Patients with Alagille syndrome (AS) may benefit from treatment with odevixibat, with the phase III ASSERT study showing that its use results in rapid, sustained, and highly significant improvements in pruritus, sleep quality, as well as decreases in bile acids (BAs). Odevixibat is also well tolerated.

“AS is a rare, multisystem disorder caused by mutations in JAG1 or NOTCH2 with hepatic manifestations that include elevated BAs and pruritus associated with impaired sleep and quality of life,” said the researchers, led by Nadia Ovchinsky, paediatric gastroenterology, hepatology, and nutrition, Children’s Hospital at Montefiore, Albert Einstein College of Medicine, Bronx, US.

The findings of ASSERT were recently presented at the ESPGHAN 2023.

In this study, Ovchinsky and her colleagues randomized patients with a confirmed AS diagnosis, history of significant pruritus, and elevated BAs in a 2:1 ratio to receive either odevixibat 120 μg/kg/day or placebo. They assessed the change in observer-reported scratching score from baseline to 6 months (primary endpoint). Other endpoints evaluated were the change in serum BAs from baseline to weeks 20 and 24, and change in sleep parameters from baseline to month 6.

The researchers also assessed safety by monitoring for treatment-emergent adverse events (TEAEs) and reported two-sided p-values.

Fifty-two paediatric patients (mean age 6.3 years) were treated with either odevixibat (n=35) or placebo (n=17), all of whom completed the study. Use of odevixibat for 24 weeks was significantly associated with clinically meaningful improvements in pruritus at month 6 compared with placebo (p=0.0024). In addition, these changes occurred rapidly and were sustained. [ESPGHAN 2023, abstract H-O022]

Significant reductions in BAs also occurred at the average of weeks 20 and 24 with odevixibat relative to placebo (p=0.0012). Patients who received odevixibat also showed improvements in several sleep parameters at month 6 compared with placebo.

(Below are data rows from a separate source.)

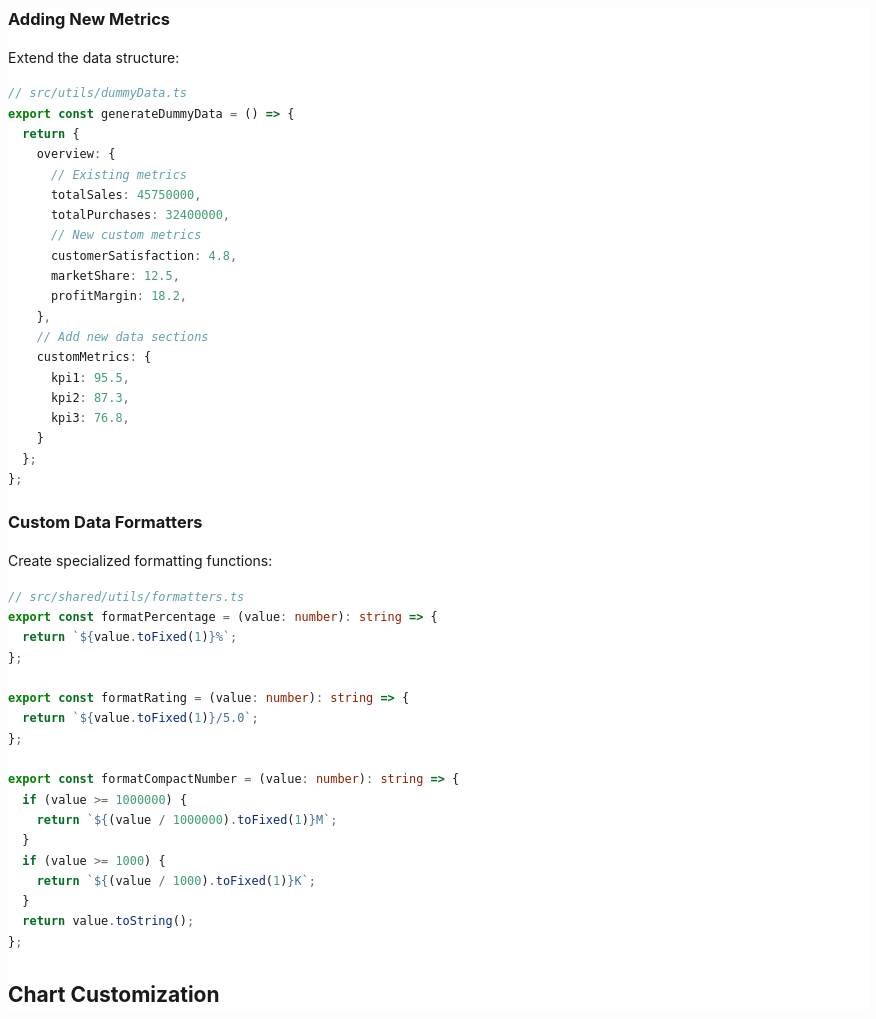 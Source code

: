 ### Adding New Metrics
Extend the data structure:

```typescript
// src/utils/dummyData.ts
export const generateDummyData = () => {
  return {
    overview: {
      // Existing metrics
      totalSales: 45750000,
      totalPurchases: 32400000,
      // New custom metrics
      customerSatisfaction: 4.8,
      marketShare: 12.5,
      profitMargin: 18.2,
    },
    // Add new data sections
    customMetrics: {
      kpi1: 95.5,
      kpi2: 87.3,
      kpi3: 76.8,
    }
  };
};
```

### Custom Data Formatters
Create specialized formatting functions:

```typescript
// src/shared/utils/formatters.ts
export const formatPercentage = (value: number): string => {
  return `${value.toFixed(1)}%`;
};

export const formatRating = (value: number): string => {
  return `${value.toFixed(1)}/5.0`;
};

export const formatCompactNumber = (value: number): string => {
  if (value >= 1000000) {
    return `${(value / 1000000).toFixed(1)}M`;
  }
  if (value >= 1000) {
    return `${(value / 1000).toFixed(1)}K`;
  }
  return value.toString();
};
```

## Chart Customization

No significant between-group differences were seen in the incidence of TEAEs (23 percent vs 18 percent). Specifically, the incidence of treatment-emergent and drug-related diarrhoea was 29 percent and 11 percent with odevixibat, respectively, and 6 percent each with placebo.

Extension study

These findings were confirmed by the interim results from the open-label, phase III ASSERT-EXT study, which was also presented at ESPGHAN 2023.

Analysis of the ASSERT-EXT data revealed that odevixibat led to rapid improvements in pruritus, sleep, and BAs among treatment-naïve patients with AS. Likewise, those previously treated with odevixibat had sustained improvements in these outcomes with continued treatment. Use of the study drug for at least 24 weeks was also well tolerated. [ESPGHAN 2023, abstract H-O023]

Mild-to-moderate TEAEs were reported by most patients with AS, but two out of 49 (4 percent) experienced serious TEAEs. The incidence of treatment-emergent and drug-related diarrhoea was 16 percent and 4 percent, respectively. Drug-related serious TEAEs or those that led to treatment cessation or dose reduction were not reported.

Patients who completed ASSERT were enrolled in the ASSERT-EXT study and were administered odevixibat 120 μg/kg/day. Two cohorts were assessed until the interim cutoff on 9 September 2022, namely treatment-naïve patients (ASSERT participants who received placebo) and those who received odevixibat in ASSERT). The researchers then evaluated the following outcomes: pruritus, serum BAs, sleep, and TEAEs.